Do L1 and L2 speakers differ in their semantic spaces for the same English words? Here, we address this question by asking whether properties of the cue predict differences in associates that speakers produce, comparing L1 and L2 speakers. In particular, we look at whether the sentiment and concreteness of the cue predicts divergence, controlling for the spoken frequency of the word.
To measure divergence, we look at the number of associates for each cue-associate pair in each language.
SUMMARY:
d.clean = read.csv("../data/dclean.csv")
This is a measure of divergence for a cue between L1 and L2.
From Manning and Schuetze (1999; pg. 166): Discover co-occurences that best distinguish between words within the same corpus. This is slightly different than our goal, because here we want to compare across corpora, and thus our N’s are different.
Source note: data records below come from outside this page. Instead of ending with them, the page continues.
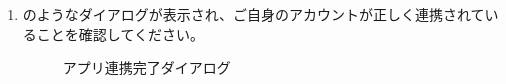 \begin{enumerate}
                \newpage
                \item {}のようなダイアログが表示され、ご自身のアカウントが正しく連携されていることを確認してください。
                    \begin{figure}[htbp]
                        \centering
                        \caption{アプリ連携完了ダイアログ}
                        \label{img:misskey7}
                    \end{figure}
            \end{enumerate}

        \newpage
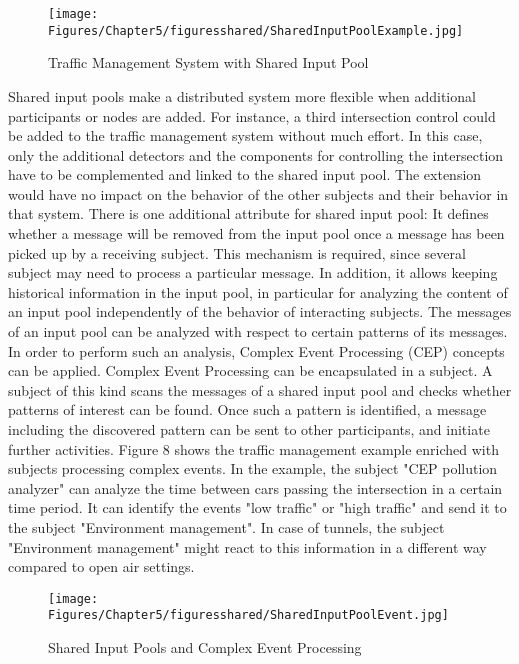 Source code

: \begin{figure}[htbp]
	\centering
	\texttt{[image: Figures/Chapter5/figuresshared/SharedInputPoolExample.jpg]}
	\caption[Traffic Management System with Shared Input Pool]{Traffic Management System with Shared Input Pool}
	\label{fig:SharedInputPooTraffic}
\end{figure}


Shared input pools make a distributed system more flexible when additional participants or nodes are added. For instance, a third intersection control could be added to the traffic management system without much effort. In this case, only the additional detectors and the components for controlling the intersection have to be complemented and linked to the shared input pool. The extension would have no impact on the behavior of the other subjects and their behavior in that system.
There is one additional attribute for shared input pool: It defines whether a message will be removed from the input pool once a message has been picked up by a receiving subject. This mechanism is required, since several subject may need to process a particular message. In addition, it allows keeping historical information in the input pool, in particular for analyzing the content of an input pool independently of the behavior of interacting subjects.
The messages of an input pool can be analyzed with respect to certain patterns of its messages. In order to perform such an analysis, Complex Event Processing (CEP) concepts can be applied. Complex Event Processing can be encapsulated in a subject. A subject of this kind scans the messages of a shared input pool and checks whether patterns of interest can be found. Once such a pattern is identified, a message including the discovered pattern can be sent to other participants, and initiate further activities. Figure 8 shows the traffic management example enriched with subjects processing complex events.
In the example, the subject "CEP pollution analyzer" can analyze the time between cars passing the intersection in a certain time period. It can identify the events "low traffic" or "high traffic" and send it to the subject "Environment management". In case of tunnels, the subject "Environment management" might react to this information in a different way compared to open air settings.


\begin{figure}[htbp]
	\centering
	\texttt{[image: Figures/Chapter5/figuresshared/SharedInputPoolEvent.jpg]}
	\caption[Shared Input Pools and Complex Event Processing]{Shared Input Pools and Complex Event Processing}
	\label{fig:sharedInputPoolEvents}
\end{figure}

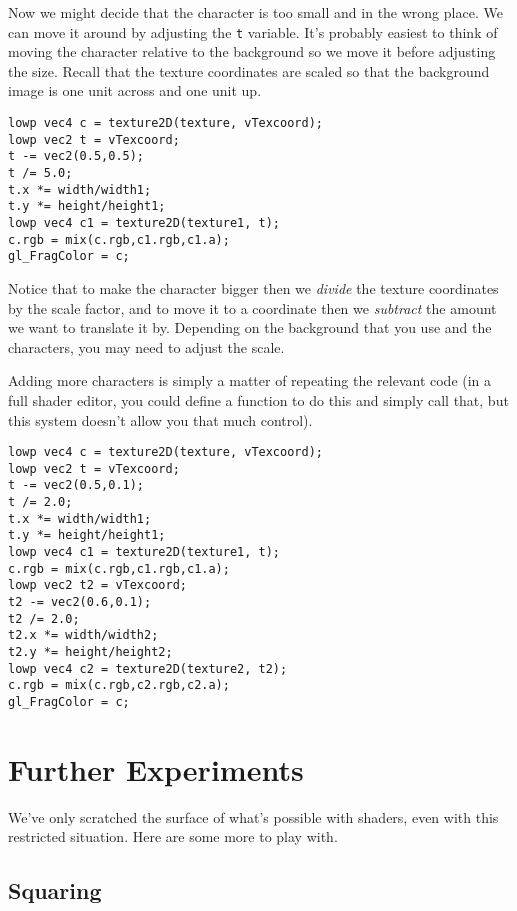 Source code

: \documentclass[
  html5,%
  mathml,%
  use filename%
]{internet}
\makeatletter
\let\prev@sec=\section
\renewcommand\section{\clearpage\prev@sec}
\makeatother
\begin{document}
Now we might decide that the character is too small and in the wrong place.
We can move it around by adjusting the \verb+t+ variable.
It's probably easiest to think of moving the character relative to the background so we move it before adjusting the size.
Recall that the texture coordinates are scaled so that the background image is one unit across and one unit up.

\begin{tcolorbox}
\begin{verbatim}
lowp vec4 c = texture2D(texture, vTexcoord);
lowp vec2 t = vTexcoord;
t -= vec2(0.5,0.5);
t /= 5.0;
t.x *= width/width1;
t.y *= height/height1;
lowp vec4 c1 = texture2D(texture1, t);
c.rgb = mix(c.rgb,c1.rgb,c1.a);
gl_FragColor = c;
\end{verbatim}
\end{tcolorbox}

Notice that to make the character bigger then we \emph{divide} the texture coordinates by the scale factor, and to move it to a coordinate then we \emph{subtract} the amount we want to translate it by.
Depending on the background that you use and the characters, you may need to adjust the scale.

Adding more characters is simply a matter of repeating the relevant code (in a full shader editor, you could define a function to do this and simply call that, but this system doesn't allow you that much control).

\begin{tcolorbox}
\begin{verbatim}
lowp vec4 c = texture2D(texture, vTexcoord);
lowp vec2 t = vTexcoord;
t -= vec2(0.5,0.1);
t /= 2.0;
t.x *= width/width1;
t.y *= height/height1;
lowp vec4 c1 = texture2D(texture1, t);
c.rgb = mix(c.rgb,c1.rgb,c1.a);
lowp vec2 t2 = vTexcoord;
t2 -= vec2(0.6,0.1);
t2 /= 2.0;
t2.x *= width/width2;
t2.y *= height/height2;
lowp vec4 c2 = texture2D(texture2, t2);
c.rgb = mix(c.rgb,c2.rgb,c2.a);
gl_FragColor = c;
\end{verbatim}
\end{tcolorbox}


\section{Further Experiments}

We've only scratched the surface of what's possible with shaders, even with this restricted situation.
Here are some more to play with.

\subsection{Squaring}
\end{document}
Here, I modify their formula to account for this (analagous to Welch’s two-sample t-test).
Manning and Schuetze: \[ t = \frac{\frac{C(v_1w)}{N}-\frac{C(v_2w)}{N}} {\sqrt{\frac{C(v_1w) + C(v_2w)}{N^2}}} \]
Welch’s version: \[ t = \frac{\frac{C(v_1w)}{n_1}-\frac{C(v_2w)}{n_2}} {\sqrt{\frac{C(v_1w)}{n_1} + \frac{C(v_2w)}{n_2}}} \]
So suppose we want to figure out how divergent responses are for the cue “zucchini” between native and non-native speakers. For each associate that participants produced for this cue, we’d compare the relative frequency between native and non-native. For example, let’s look at the frequency of producing “vegetable” as an associate for zucchini. Native speakers produced “vegetable” in response to zucchini 37 times and non-native 5. We also need the base rates of producing vegetable as an associate. Native speakers produced vegetable as an associate 161 times and non-native speakers produced vegetable 51 times. So, we have:
Cue = “zucchini” (z)
Associate = “vegetable” (v)
\[ C(zv)_{native}=37\\ C(zv)_{non-native}=5\\ C(v)_{native}= 161\\ C(v)_{non-native} = 51 \]
\[ t = \frac{\frac{37}{161}-\frac{5}{51}} {\sqrt{\frac{37}{161} + \frac{5}{51}}} = .23 \]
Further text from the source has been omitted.